Para Luís, escolher apenas um momento marcante dos seus anos com a Filarmónica de Berlim é quase impossível: “foram tantos e tão intensos que é quase injusto destacar apenas um”. O primeiro grande impacto chegou logo no anúncio do resultado: “recordo com muito carinho o momento em que soube que tinha ganho a prova. Foi um misto de alívio, alegria e incredulidade.”
Pouco depois, o primeiro ensaio marcou o verdadeiro início desta nova realidade: “senti que estava numa realidade paralela, rodeado de músicos que durante anos eu tinha ouvido e visto em gravações. Estavam ali, ao meu lado, a conversar comigo no intervalo como se fosse a coisa mais natural do mundo”.
Vieram depois os concertos, muitos deles de intensidade musical e emocional quase avassaladora: “a 2.ª, 3.ª e 5.ª sinfonias de Mahler, a 8.ª de Bruckner… momentos de intensidade emocional e musical brutais.”
Apesar de tudo, confessa que, por vezes, a pressão o impedia de aproveitar plenamente a experiência: “a concentração e o foco eram tão grandes, a responsabilidade tão presente, que por vezes não consegui simplesmente estar ali, com mais leveza.”
“quero continuar a apostar seriamente na formação dos meus alunos”
Para o futuro, gostaria de explorar novos caminhos na Trompa: "Ainda há repertório que não conheço, obras que quero estudar, tocar, descobrir.

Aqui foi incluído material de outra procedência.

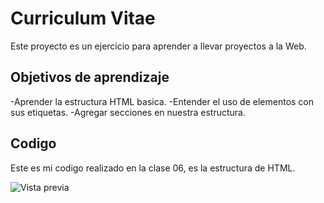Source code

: # Curriculum Vitae

Este proyecto es un ejercicio para aprender a llevar proyectos a la Web.

## Objetivos de aprendizaje
-Aprender la estructura HTML basica.
-Entender el uso de elementos con sus etiquetas. 
-Agregar secciones en nuestra estructura.
## Codigo

Este es mi codigo realizado en la clase 06, es la estructura de HTML. 


![Vista previa](https://i.postimg.cc/nLyST2jh/image.png)
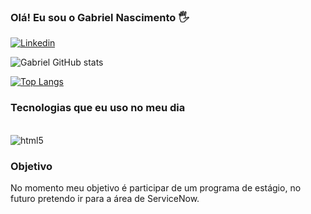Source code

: 
### Olá! Eu sou o Gabriel Nascimento 🖐️

[![Linkedin](https://img.shields.io/badge/LinkedIn-0077B5?style=for-the-badge&logo=linkedin&logoColor=white)](https://www.linkedin.com/in/gabriel-nascimento-348953223/)

![Gabriel GitHub stats](https://github-readme-stats.vercel.app/api?username=gabrielnasc04&show_icons=true&theme=radical)


[![Top Langs](https://github-readme-stats.vercel.app/api/top-langs/?username=gabrielnasc04&layout=donut)](https://github.com/gabrielnasc04/github-readme-stats)



### Tecnologias que eu uso no meu dia

<div style="display:inline_block"><br/>
    <img align="center" alt="html5" src="https://img.shields.io/badge/Python-14354C?style=for-the-badge&logo=python&logoColor=white" />
    </div>

### Objetivo

No momento meu objetivo é participar de um programa de estágio, no futuro pretendo ir para a área de ServiceNow.
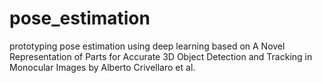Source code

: # pose_estimation
prototyping pose estimation using deep learning based on A Novel Representation of Parts for Accurate 3D Object Detection and Tracking in Monocular Images by Alberto Crivellaro et al.

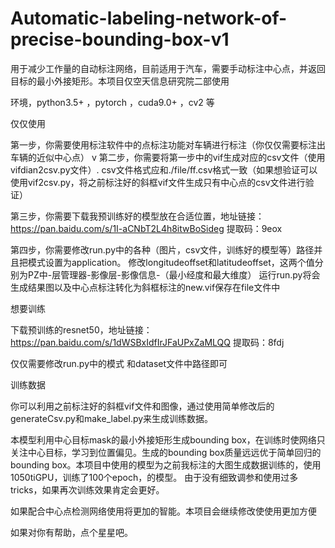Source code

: # Automatic-labeling-network-of-precise-bounding-box-v1


用于减少工作量的自动标注网络，目前适用于汽车，需要手动标注中心点，并返回目标的最小外接矩形。本项目仅空天信息研究院二部使用

环境，python3.5+ ，pytorch ，cuda9.0+ ，cv2 等


仅仅使用

第一步，你需要使用标注软件中的点标注功能对车辆进行标注（你仅仅需要标注出车辆的近似中心点）
v
第二步，你需要将第一步中的vif生成对应的csv文件（使用vifdian2csv.py文件）. csv文件格式应和./file/ff.csv格式一致（如果想验证可以使用vif2csv.py，将之前标注好的斜框vif文件生成只有中心点的csv文件进行验证）

第三步，你需要下载我预训练好的模型放在合适位置，地址链接：https://pan.baidu.com/s/1I-aCNbT2L4h8itwBoSideg   提取码：9eox

第四步，你需要修改run.py中的各种（图片，csv文件，训练好的模型等）路径并且把模式设置为application。
修改longitudeoffset和latitudeoffset，这两个值分别为PZ中-层管理器-影像层-影像信息-（最小经度和最大维度）
运行run.py将会生成结果图以及中心点标注转化为斜框标注的new.vif保存在file文件中


想要训练

下载预训练的resnet50，地址链接：https://pan.baidu.com/s/1dWSBxIdfIrJFaUPxZaMLQQ 提取码：8fdj

仅仅需要修改run.py中的模式 和dataset文件中路径即可



训练数据

你可以利用之前标注好的斜框vif文件和图像，通过使用简单修改后的generateCsv.py和make_label.py来生成训练数据。



本模型利用中心目标mask的最小外接矩形生成bounding box，在训练时使网络只关注中心目标，学习到位置偏见。生成的bounding box质量远远优于简单回归的bounding box。本项目中使用的模型为之前我标注的大图生成数据训练的，使用1050tiGPU，训练了100个epoch，的模型。 由于没有细致调参和使用过多tricks，如果再次训练效果肯定会更好。

如果配合中心点检测网络使用将更加的智能。本项目会继续修改使使用更加方便


如果对你有帮助，点个星星吧。
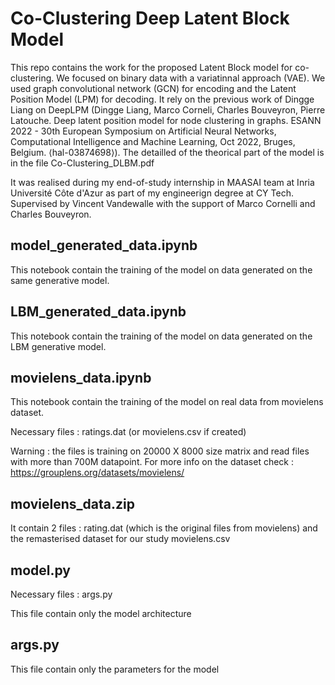 # Co-Clustering Deep Latent Block Model

This repo contains the work for the proposed Latent Block model for co-clustering. We focused on binary data with a variatinnal approach (VAE). We used graph convolutional network (GCN) for encoding and the Latent Position Model (LPM) for decoding.
It rely on the previous work of Dingge Liang on DeepLPM (Dingge Liang, Marco Corneli, Charles Bouveyron, Pierre Latouche. Deep latent position model for node clustering in graphs. ESANN 2022 - 30th European Symposium on Artificial Neural Networks, Computational Intelligence and Machine Learning, Oct 2022, Bruges, Belgium. ⟨hal-03874698⟩). The detailled of the theorical part of the model is in the file Co-Clustering_DLBM.pdf

It was realised during my end-of-study internship in MAASAI team at Inria Université Côte d'Azur as part of my engineerign degree at CY Tech.
Supervised by Vincent Vandewalle with the support of Marco Cornelli and Charles Bouveyron.

## model_generated_data.ipynb

This notebook contain the training of the model on data generated on the same generative model.

## LBM_generated_data.ipynb

This notebook contain the training of the model on data generated on the LBM generative model.

## movielens_data.ipynb

This notebook contain the training of the model on real data from movielens dataset.

Necessary files : ratings.dat (or movielens.csv if created)

Warning : the files is training on 20000 X 8000 size matrix and read files with more than 700M datapoint. For more info on the dataset check : https://grouplens.org/datasets/movielens/

## movielens_data.zip

It contain 2 files : rating.dat (which is the original files from movielens) and the remasterised dataset for our study movielens.csv

## model.py

Necessary files : args.py

This file contain only the model architecture

## args.py

This file contain only the parameters for the model
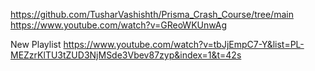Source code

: https://github.com/TusharVashishth/Prisma_Crash_Course/tree/main
https://www.youtube.com/watch?v=GReoWKUnwAg


New Playlist
https://www.youtube.com/watch?v=tbJjEmpC7-Y&list=PL-MEZzrKlTU3tZUD3NjMSde3Vbev87zyp&index=1&t=42s
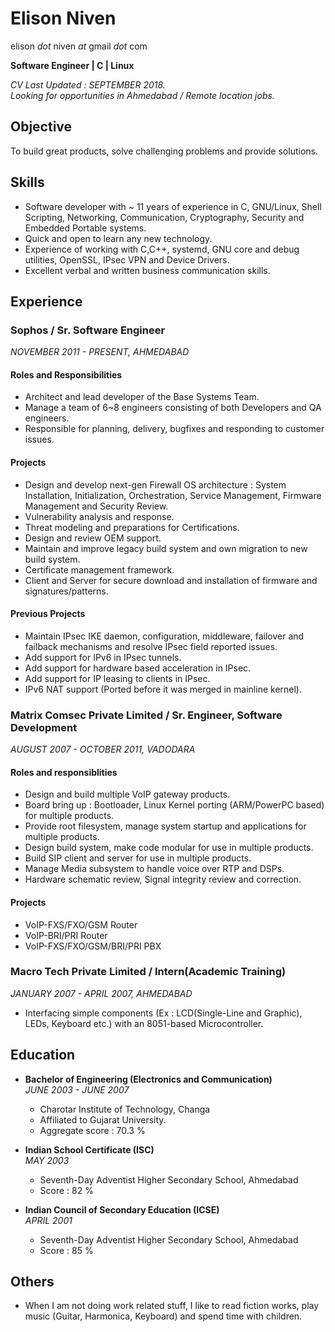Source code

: # Elison Niven
elison _dot_ niven _at_ gmail _dot_ com

**Software Engineer | C | Linux**

_CV Last Updated : SEPTEMBER 2018.\
Looking for opportunities in Ahmedabad / Remote location jobs._

## Objective
To build great products, solve challenging problems and provide solutions.

## Skills
* Software developer with ~ 11 years of experience in C, GNU/Linux, Shell Scripting, Networking, Communication, Cryptography, Security and Embedded Portable systems.
* Quick and open to learn any new technology.
* Experience of working with C,C++, systemd, GNU core and debug utilities, OpenSSL, IPsec VPN and Device Drivers.
* Excellent verbal and written business communication skills.

## Experience

### **Sophos** / Sr. Software Engineer
_NOVEMBER 2011 - PRESENT, AHMEDABAD_

#### Roles and Responsibilities
* Architect and lead developer of the Base Systems Team.
* Manage a team of 6~8 engineers consisting of both Developers and QA engineers.
* Responsible for planning, delivery, bugfixes and responding to customer issues.

#### Projects
* Design and develop next-gen Firewall OS architecture : System Installation, Initialization, Orchestration, Service Management, Firmware Management and Security Review.
* Vulnerability analysis and response.
* Threat modeling and preparations for Certifications.
* Design and review OEM support.
* Maintain and improve legacy build system and own migration to new build system.
* Certificate management framework.
* Client and Server for secure download and installation of firmware and signatures/patterns.

#### Previous Projects
* Maintain IPsec IKE daemon, configuration, middleware, failover and failback mechanisms and resolve IPsec field reported issues.
* Add support for IPv6 in IPsec tunnels.
* Add support for hardware based acceleration in IPsec.
* Add support for IP leasing to clients in IPsec.
* IPv6 NAT support (Ported before it was merged in mainline kernel).

### **Matrix Comsec Private Limited** / Sr. Engineer, Software Development
_AUGUST 2007 - OCTOBER 2011, VADODARA_

#### Roles and responsiblities
* Design and build multiple VoIP gateway products.
* Board bring up :  Bootloader, Linux Kernel porting (ARM/PowerPC based) for multiple products.
* Provide root filesystem, manage system startup and applications for multiple products.
* Design build system, make code modular for use in multiple products.
* Build SIP client and server for use in multiple products.
* Manage Media subsystem to handle voice over RTP and DSPs.
* Hardware schematic review, Signal integrity review and correction.

#### Projects
* VoIP-FXS/FXO/GSM Router
* VoIP-BRI/PRI Router
* VoIP-FXS/FXO/GSM/BRI/PRI PBX

### **Macro Tech Private Limited** / Intern(Academic Training)
_JANUARY 2007 - APRIL 2007, AHMEDABAD_

* Interfacing simple components (Ex : LCD(Single-Line and Graphic), LEDs, Keyboard etc.) with an 8051-based Microcontroller.

## Education

* **Bachelor of Engineering (Electronics and Communication)**\
_JUNE 2003 - JUNE 2007_ 
	* Charotar Institute of Technology, Changa
	* Affiliated to Gujarat University.
	* Aggregate score : 70.3 %

* **Indian School Certificate (ISC)**\
_MAY 2003_
	* Seventh-Day Adventist Higher Secondary School, Ahmedabad
	* Score : 82 %

* **Indian Council of Secondary Education (ICSE)**\
_APRIL 2001_
	* Seventh-Day Adventist Higher Secondary School, Ahmedabad
	* Score : 85 %

## Others

* When I am not doing work related stuff, I like to read fiction works, play music (Guitar, Harmonica, Keyboard) and spend time with children.
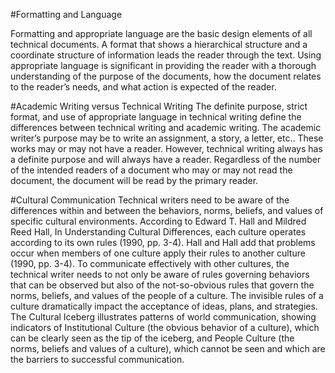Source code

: #Formatting and Language

Formatting and appropriate language are the basic design elements of all technical documents.  A format that shows a hierarchical structure and a coordinate structure of information leads the reader through the text.  Using appropriate language is significant in providing the reader with a thorough understanding of the purpose of the documents, how the document relates to the reader’s needs, and what action is expected of the reader.

#Academic Writing versus Technical Writing
The definite purpose, strict format, and use of appropriate language in technical writing define the differences between technical writing and academic writing.  The academic writer’s purpose may be to write an assignment, a story, a letter, etc.. These works may or may not have a reader. However, technical writing always has a definite purpose and will always have a reader.  Regardless of the number of the intended readers of a document who may or may not read the document, the document will be read by the primary reader.

#Cultural Communication
Technical writers need to be aware of the differences within and between the behaviors, norms, beliefs, and values of specific cultural environments.  According to Edward T. Hall and Mildred Reed Hall, In Understanding Cultural Differences, each culture operates according to its own rules (1990, pp. 3-4).  Hall and Hall add that problems occur when members of one culture apply their rules to another culture (1990, pp. 3-4). To communicate effectively with other cultures, the technical writer needs to not only be aware of rules governing behaviors that can be observed but also of the not-so-obvious rules that govern the norms, beliefs, and values of the people of a culture. The invisible rules of a culture dramatically impact the acceptance of ideas, plans, and strategies.  The Cultural Iceberg illustrates patterns of world communication, showing indicators of Institutional Culture (the obvious behavior of a culture), which can be clearly seen as the tip of the iceberg, and People Culture (the norms, beliefs and values of a culture), which cannot be seen and which are the barriers to successful communication.

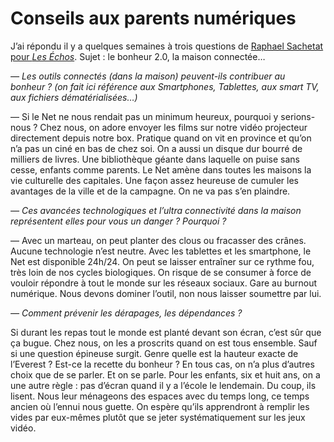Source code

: # Conseils aux parents numériques

J’ai répondu il y a quelques semaines à trois questions de [Raphael Sachetat pour *Les Échos*](http://www.lesechos.fr/luxe/loisirs-voyages/technopolis/0203107835365-la-maison-connectee-va-t-elle-vraiment-nous-rendre-heureux-627352.php). Sujet : le bonheur 2.0, la maison connectée…<span id="more-33707"></span>

*— Les outils connectés (dans la maison) peuvent-ils contribuer au bonheur ? (on fait ici référence aux Smartphones, Tablettes, aux smart TV, aux fichiers dématérialisées…)*

— Si le Net ne nous rendait pas un minimum heureux, pourquoi y serions-nous ? Chez nous, on adore envoyer les films sur notre vidéo projecteur directement depuis notre box. Pratique quand on vit en province et qu’on n’a pas un ciné en bas de chez soi. On a aussi un disque dur bourré de milliers de livres. Une bibliothèque géante dans laquelle on puise sans cesse, enfants comme parents. Le Net amène dans toutes les maisons la vie culturelle des capitales. Une façon assez heureuse de cumuler les avantages de la ville et de la campagne. On ne va pas s’en plaindre.

*— Ces avancées technologiques et l’ultra connectivité dans la maison représentent elles pour vous un danger ? Pourquoi ?*

— Avec un marteau, on peut planter des clous ou fracasser des crânes. Aucune technologie n’est neutre. Avec les tablettes et les smartphone, le Net est disponible 24h/24. On peut se laisser entraîner sur ce rythme fou, très loin de nos cycles biologiques. On risque de se consumer à force de vouloir répondre à tout le monde sur les réseaux sociaux. Gare au burnout numérique. Nous devons dominer l’outil, non nous laisser soumettre par lui.

*— Comment prévenir les dérapages, les dépendances ?*

Si durant les repas tout le monde est planté devant son écran, c’est sûr que ça bugue. Chez nous, on les a proscrits quand on est tous ensemble. Sauf si une question épineuse surgit. Genre quelle est la hauteur exacte de l’Everest ? Est-ce la recette du bonheur ? En tous cas, on n’a plus d’autres choix que de se parler. Et on se parle. Pour les enfants, six et huit ans, on a une autre règle : pas d’écran quand il y a l’école le lendemain. Du coup, ils lisent. Nous leur ménageons des espaces avec du temps long, ce temps ancien où l’ennui nous guette. On espère qu’ils apprendront à remplir les vides par eux-mêmes plutôt que se jeter systématiquement sur les jeux vidéo.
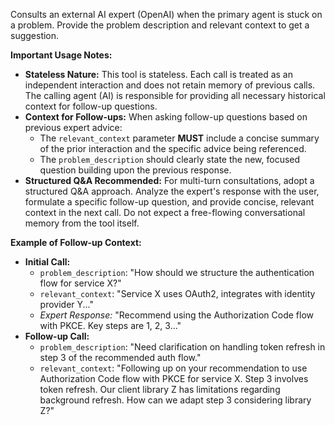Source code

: Consults an external AI expert (OpenAI) when the primary agent is stuck on a problem. Provide the problem description and relevant context to get a suggestion.

**Important Usage Notes:**

*   **Stateless Nature:** This tool is stateless. Each call is treated as an independent interaction and does not retain memory of previous calls. The calling agent (AI) is responsible for providing all necessary historical context for follow-up questions.
*   **Context for Follow-ups:** When asking follow-up questions based on previous expert advice:
    *   The `relevant_context` parameter **MUST** include a concise summary of the prior interaction and the specific advice being referenced.
    *   The `problem_description` should clearly state the new, focused question building upon the previous response.
*   **Structured Q&A Recommended:** For multi-turn consultations, adopt a structured Q&A approach. Analyze the expert's response with the user, formulate a specific follow-up question, and provide concise, relevant context in the next call. Do not expect a free-flowing conversational memory from the tool itself.

**Example of Follow-up Context:**

*   **Initial Call:**
    *   `problem_description`: "How should we structure the authentication flow for service X?"
    *   `relevant_context`: "Service X uses OAuth2, integrates with identity provider Y..."
    *   *Expert Response:* "Recommend using the Authorization Code flow with PKCE. Key steps are 1, 2, 3..."
*   **Follow-up Call:**
    *   `problem_description`: "Need clarification on handling token refresh in step 3 of the recommended auth flow."
    *   `relevant_context`: "Following up on your recommendation to use Authorization Code flow with PKCE for service X. Step 3 involves token refresh. Our client library Z has limitations regarding background refresh. How can we adapt step 3 considering library Z?" 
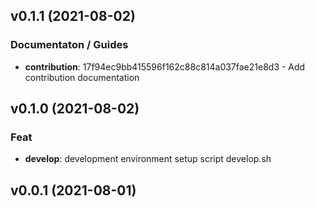 ## v0.1.1 (2021-08-02)

### Documentaton / Guides

- **contribution**: 17f94ec9bb415596f162c88c814a037fae21e8d3 - Add contribution documentation

## v0.1.0 (2021-08-02)

### Feat

- **develop**: development environment setup script develop.sh

## v0.0.1 (2021-08-01)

Mas também novos caminhos: música eletrónica, ensino virtual, colaborações fora do universo tradicional… um álbum, talvez”.
Entre todas as ambições, há uma vertente que ocupa um lugar muito especial: "Tenho uma enorme paixão pelo ensino e quero continuar a apostar seriamente na formação dos meus alunos. Ver o crescimento deles é das coisas que mais me realiza."
Sem perder o entusiasmo pelo trabalho em orquestra, acredita que o percurso de um músico nunca está terminado: "Sei que ainda há muito por explorar, e também música que ainda não existe, mas que será criada. E espero estar por perto quando isso acontecer."